Isn’t it time we grow up, April Fool’s Day? Forget gluing quarters to sidewalks and shorting the sheets. Here are ten Spranks (Sex + Pranks) to get you started with making the 1st day of April just a bit spicier!

1. While eating together, start to really enjoy your food. C’mon and give Meg Ryan a run for her money.

2. Tell him you have a confession: before you met him, you appeared in an adult film using a different name. When he begs to know what sexy pseudonym you were called, give him that old formula combining your pet’s name and the first street you lived on.

3. Everything is rushed today: drive-thru banking, high speed Internet, life hacks and of course, fast food. Welcome him to Sex Express. “Home of the Quickie!” Wear a counter employee’s paper hat, have a napkin dispenser on the nightstand for messy parts, condoms mixed with ketchup packets and a menu listing the combo services. Don’t forget to get a bikini wax shaped like a Big Mac.

4. Your new book was finally published. Won’t he be thrilled to see what you’ve authored? Leave a copy lying around the living room where he knows your girlfriends will see it . . .

Forget gluing quarters to sidewalks and shorting the sheets. Here are ten sexy pranks to get you started with making the 1st day of April just a bit spicier!

 

5. Make up an expensive receipt for a home repair from an appliance guy or your handyman. What broke?

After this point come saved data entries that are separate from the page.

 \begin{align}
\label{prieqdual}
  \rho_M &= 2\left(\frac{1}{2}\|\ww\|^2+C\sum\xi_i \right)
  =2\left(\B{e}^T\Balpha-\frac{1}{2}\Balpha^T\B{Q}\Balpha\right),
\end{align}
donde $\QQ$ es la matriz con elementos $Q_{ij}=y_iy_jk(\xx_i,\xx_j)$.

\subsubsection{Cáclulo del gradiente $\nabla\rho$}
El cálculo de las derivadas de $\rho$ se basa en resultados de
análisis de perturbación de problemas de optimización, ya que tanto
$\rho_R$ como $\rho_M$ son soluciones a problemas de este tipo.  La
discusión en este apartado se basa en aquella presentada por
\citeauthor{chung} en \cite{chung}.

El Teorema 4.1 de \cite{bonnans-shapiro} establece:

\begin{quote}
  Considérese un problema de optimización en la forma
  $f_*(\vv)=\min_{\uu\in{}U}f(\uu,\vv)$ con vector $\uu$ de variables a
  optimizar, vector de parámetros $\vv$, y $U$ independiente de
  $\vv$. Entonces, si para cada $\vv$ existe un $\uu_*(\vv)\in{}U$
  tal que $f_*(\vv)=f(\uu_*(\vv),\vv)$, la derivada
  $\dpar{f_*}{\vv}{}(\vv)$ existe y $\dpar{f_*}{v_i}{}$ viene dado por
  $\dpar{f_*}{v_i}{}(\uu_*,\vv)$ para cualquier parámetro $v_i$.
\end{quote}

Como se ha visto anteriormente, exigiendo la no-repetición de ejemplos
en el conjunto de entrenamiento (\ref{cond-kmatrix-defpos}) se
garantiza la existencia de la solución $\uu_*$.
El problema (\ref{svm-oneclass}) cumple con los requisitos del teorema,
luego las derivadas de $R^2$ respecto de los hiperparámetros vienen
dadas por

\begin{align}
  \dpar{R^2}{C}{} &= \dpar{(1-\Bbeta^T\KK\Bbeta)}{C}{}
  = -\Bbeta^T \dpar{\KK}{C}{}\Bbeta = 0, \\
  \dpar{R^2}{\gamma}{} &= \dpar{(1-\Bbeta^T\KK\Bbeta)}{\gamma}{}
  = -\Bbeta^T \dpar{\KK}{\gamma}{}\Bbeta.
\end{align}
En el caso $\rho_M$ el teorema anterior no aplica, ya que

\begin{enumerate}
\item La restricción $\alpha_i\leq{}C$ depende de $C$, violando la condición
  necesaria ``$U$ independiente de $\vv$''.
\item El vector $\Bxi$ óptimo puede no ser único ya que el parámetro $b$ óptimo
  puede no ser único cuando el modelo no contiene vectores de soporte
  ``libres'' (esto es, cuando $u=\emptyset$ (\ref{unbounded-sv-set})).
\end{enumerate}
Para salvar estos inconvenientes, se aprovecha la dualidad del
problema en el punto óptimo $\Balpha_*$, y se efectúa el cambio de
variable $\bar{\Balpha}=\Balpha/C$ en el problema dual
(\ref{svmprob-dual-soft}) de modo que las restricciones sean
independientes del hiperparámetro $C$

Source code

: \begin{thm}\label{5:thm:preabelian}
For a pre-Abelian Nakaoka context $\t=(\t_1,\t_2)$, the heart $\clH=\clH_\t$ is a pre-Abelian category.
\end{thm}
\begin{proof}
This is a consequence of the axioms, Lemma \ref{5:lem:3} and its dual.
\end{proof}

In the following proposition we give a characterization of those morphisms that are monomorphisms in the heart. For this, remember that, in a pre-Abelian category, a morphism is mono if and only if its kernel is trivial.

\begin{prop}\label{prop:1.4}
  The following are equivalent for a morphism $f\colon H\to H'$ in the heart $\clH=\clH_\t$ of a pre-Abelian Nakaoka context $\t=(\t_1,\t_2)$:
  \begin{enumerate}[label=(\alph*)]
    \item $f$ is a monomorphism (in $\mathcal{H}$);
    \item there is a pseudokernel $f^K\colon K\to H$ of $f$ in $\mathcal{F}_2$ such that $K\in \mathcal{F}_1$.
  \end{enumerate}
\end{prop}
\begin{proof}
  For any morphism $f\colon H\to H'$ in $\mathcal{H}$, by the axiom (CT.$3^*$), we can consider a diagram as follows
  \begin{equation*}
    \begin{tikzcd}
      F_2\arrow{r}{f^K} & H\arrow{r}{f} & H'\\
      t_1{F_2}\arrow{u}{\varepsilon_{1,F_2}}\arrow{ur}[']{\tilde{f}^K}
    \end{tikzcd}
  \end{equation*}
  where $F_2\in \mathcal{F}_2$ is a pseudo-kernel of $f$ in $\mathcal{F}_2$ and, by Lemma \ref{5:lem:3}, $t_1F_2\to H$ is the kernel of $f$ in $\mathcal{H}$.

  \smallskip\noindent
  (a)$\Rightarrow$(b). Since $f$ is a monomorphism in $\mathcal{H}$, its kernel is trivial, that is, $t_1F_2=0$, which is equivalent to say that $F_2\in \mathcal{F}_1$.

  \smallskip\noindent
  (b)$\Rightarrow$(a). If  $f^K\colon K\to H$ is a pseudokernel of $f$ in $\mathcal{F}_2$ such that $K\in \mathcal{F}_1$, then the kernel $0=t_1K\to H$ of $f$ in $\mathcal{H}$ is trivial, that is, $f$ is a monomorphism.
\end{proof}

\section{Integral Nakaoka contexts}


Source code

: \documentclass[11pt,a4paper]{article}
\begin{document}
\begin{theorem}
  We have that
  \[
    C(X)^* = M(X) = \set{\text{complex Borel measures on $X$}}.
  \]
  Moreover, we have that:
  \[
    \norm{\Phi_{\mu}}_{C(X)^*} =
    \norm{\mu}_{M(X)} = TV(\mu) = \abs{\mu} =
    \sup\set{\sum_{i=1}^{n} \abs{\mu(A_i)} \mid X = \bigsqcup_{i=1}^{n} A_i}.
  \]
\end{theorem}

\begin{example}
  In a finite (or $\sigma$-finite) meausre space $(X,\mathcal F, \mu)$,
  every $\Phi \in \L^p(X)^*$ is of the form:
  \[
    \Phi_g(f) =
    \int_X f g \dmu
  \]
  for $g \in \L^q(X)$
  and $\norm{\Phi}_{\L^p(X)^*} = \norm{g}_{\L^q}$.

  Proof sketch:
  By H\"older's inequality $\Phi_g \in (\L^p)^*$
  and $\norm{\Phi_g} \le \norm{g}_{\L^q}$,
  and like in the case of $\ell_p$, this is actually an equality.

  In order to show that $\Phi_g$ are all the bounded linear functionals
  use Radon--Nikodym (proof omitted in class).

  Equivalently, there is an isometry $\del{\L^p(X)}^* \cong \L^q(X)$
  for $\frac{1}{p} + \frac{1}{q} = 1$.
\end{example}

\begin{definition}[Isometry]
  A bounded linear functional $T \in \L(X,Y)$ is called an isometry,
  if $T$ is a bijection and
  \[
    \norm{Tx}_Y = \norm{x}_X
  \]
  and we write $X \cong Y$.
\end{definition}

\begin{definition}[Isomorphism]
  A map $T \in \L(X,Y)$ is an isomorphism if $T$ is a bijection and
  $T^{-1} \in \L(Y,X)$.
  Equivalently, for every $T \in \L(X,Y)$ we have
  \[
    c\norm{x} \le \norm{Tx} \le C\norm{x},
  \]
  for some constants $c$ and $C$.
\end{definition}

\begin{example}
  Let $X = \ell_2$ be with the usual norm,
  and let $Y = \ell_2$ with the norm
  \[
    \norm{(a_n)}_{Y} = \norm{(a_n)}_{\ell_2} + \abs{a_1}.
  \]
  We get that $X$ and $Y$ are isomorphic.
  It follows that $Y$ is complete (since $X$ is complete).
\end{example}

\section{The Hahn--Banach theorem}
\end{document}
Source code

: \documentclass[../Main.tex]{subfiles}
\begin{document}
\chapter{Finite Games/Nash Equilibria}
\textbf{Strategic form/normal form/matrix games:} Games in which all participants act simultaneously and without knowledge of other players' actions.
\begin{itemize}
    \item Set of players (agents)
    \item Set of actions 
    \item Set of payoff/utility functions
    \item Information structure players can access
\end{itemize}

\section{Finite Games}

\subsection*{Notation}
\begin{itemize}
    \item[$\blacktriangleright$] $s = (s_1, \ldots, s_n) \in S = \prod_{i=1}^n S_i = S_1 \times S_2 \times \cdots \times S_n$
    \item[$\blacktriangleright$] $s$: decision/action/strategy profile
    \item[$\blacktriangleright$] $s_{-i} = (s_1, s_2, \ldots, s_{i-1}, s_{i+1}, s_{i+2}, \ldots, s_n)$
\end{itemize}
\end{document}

Your vibrator. (Bonus for red stamping “After hours emergency house call.”)

RELATED: Buzz Kill: A Eulogy of My Vibrator

6. Leave the Internet open to a website about bondage & discipline and his necktie on your pillow. Act properly flustered when confronted.

7. Tell him you’ve taken up ceramics and rent a potter’s wheel. When you sit down with messy clay hands, have the song “Unchained Melody” by the Righteous Brothers playing in the background.

8. Accidentally call him by another woman’s name during the throes of climax and see if that excites him. Make sure it’s not your mother’s.

9. In the morning, text him graphic details and plenty of high praise about how amazing he was in the middle of the night. See how long it takes him to realize you were never together last evening.

10. Pile up his saw, screwdriver, wrench and hammer. Tell him you’re missing your favorite thing from the collection—slowly unzip his pants while whispering, “Happy April Tool’s Day.”

Be brave girlfriend and use your creative imagination. I guarantee the pay-off will be far better than mere laughter. And who wants to remake the bed all over again after you’ve rigged those silly linens anyhow?

 

This original piece by Stephanie D. Lewis was written exclusively for In the Powder Rooma division of Hold My Purse Productions, LLC. Featured image © depositphotos.com/porechenskaya.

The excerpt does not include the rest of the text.